** Opening PROVIDED INFORMATION block **

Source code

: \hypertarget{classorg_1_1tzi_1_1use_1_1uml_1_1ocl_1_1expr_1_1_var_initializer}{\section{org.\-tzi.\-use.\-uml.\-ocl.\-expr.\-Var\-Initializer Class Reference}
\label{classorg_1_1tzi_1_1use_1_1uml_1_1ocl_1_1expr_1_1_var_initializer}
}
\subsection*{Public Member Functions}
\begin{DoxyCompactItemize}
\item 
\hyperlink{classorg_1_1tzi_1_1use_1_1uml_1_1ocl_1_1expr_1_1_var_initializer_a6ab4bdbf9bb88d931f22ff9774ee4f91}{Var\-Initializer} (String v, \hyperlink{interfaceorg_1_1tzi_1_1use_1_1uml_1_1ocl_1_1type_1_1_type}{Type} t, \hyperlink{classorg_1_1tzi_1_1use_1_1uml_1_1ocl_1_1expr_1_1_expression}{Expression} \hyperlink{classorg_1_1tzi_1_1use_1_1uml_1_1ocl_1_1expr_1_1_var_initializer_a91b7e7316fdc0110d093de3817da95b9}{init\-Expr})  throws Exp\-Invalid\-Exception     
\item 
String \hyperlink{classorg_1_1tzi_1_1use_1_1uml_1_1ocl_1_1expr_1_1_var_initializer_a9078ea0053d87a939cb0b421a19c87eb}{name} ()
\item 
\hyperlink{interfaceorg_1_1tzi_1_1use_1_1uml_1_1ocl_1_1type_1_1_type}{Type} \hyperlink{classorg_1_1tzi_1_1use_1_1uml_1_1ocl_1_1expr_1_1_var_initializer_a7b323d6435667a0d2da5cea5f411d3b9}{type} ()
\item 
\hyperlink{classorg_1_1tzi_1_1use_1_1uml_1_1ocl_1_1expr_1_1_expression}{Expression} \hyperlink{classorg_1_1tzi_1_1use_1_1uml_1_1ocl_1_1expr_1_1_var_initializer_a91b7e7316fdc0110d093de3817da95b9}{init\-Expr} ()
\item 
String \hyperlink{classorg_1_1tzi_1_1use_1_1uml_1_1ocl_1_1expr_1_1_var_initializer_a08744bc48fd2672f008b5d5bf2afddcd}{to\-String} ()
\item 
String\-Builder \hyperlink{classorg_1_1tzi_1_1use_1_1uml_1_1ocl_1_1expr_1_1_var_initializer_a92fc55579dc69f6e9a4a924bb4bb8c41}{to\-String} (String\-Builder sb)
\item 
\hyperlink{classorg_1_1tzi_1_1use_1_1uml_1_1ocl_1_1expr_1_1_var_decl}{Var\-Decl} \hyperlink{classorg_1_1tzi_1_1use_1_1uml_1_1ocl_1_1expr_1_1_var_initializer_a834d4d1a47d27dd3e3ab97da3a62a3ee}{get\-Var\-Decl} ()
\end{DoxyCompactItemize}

** Closing PROVIDED INFORMATION block **

**ASSIGNMENT**: Nothing should be omitted or altered. Retype the records exactly.

**OUTPUT BELOW**:
Source code

: \hypertarget{classorg_1_1tzi_1_1use_1_1uml_1_1ocl_1_1expr_1_1_var_initializer}{\section{org.\-tzi.\-use.\-uml.\-ocl.\-expr.\-Var\-Initializer Class Reference}
\label{classorg_1_1tzi_1_1use_1_1uml_1_1ocl_1_1expr_1_1_var_initializer}
}
\subsection*{Public Member Functions}
\begin{DoxyCompactItemize}
\item 
\hyperlink{classorg_1_1tzi_1_1use_1_1uml_1_1ocl_1_1expr_1_1_var_initializer_a6ab4bdbf9bb88d931f22ff9774ee4f91}{Var\-Initializer} (String v, \hyperlink{interfaceorg_1_1tzi_1_1use_1_1uml_1_1ocl_1_1type_1_1_type}{Type} t, \hyperlink{classorg_1_1tzi_1_1use_1_1uml_1_1ocl_1_1expr_1_1_expression}{Expression} \hyperlink{classorg_1_1tzi_1_1use_1_1uml_1_1ocl_1_1expr_1_1_var_initializer_a91b7e7316fdc0110d093de3817da95b9}{init\-Expr})  throws Exp\-Invalid\-Exception     
\item 
String \hyperlink{classorg_1_1tzi_1_1use_1_1uml_1_1ocl_1_1expr_1_1_var_initializer_a9078ea0053d87a939cb0b421a19c87eb}{name} ()
\item 
\hyperlink{interfaceorg_1_1tzi_1_1use_1_1uml_1_1ocl_1_1type_1_1_type}{Type} \hyperlink{classorg_1_1tzi_1_1use_1_1uml_1_1ocl_1_1expr_1_1_var_initializer_a7b323d6435667a0d2da5cea5f411d3b9}{type} ()
\item 
\hyperlink{classorg_1_1tzi_1_1use_1_1uml_1_1ocl_1_1expr_1_1_expression}{Expression} \hyperlink{classorg_1_1tzi_1_1use_1_1uml_1_1ocl_1_1expr_1_1_var_initializer_a91b7e7316fdc0110d093de3817da95b9}{init\-Expr} ()
\item 
String \hyperlink{classorg_1_1tzi_1_1use_1_1uml_1_1ocl_1_1expr_1_1_var_initializer_a08744bc48fd2672f008b5d5bf2afddcd}{to\-String} ()
\item 
String\-Builder \hyperlink{classorg_1_1tzi_1_1use_1_1uml_1_1ocl_1_1expr_1_1_var_initializer_a92fc55579dc69f6e9a4a924bb4bb8c41}{to\-String} (String\-Builder sb)
\item 
\hyperlink{classorg_1_1tzi_1_1use_1_1uml_1_1ocl_1_1expr_1_1_var_decl}{Var\-Decl} \hyperlink{classorg_1_1tzi_1_1use_1_1uml_1_1ocl_1_1expr_1_1_var_initializer_a834d4d1a47d27dd3e3ab97da3a62a3ee}{get\-Var\-Decl} ()
\end{DoxyCompactItemize}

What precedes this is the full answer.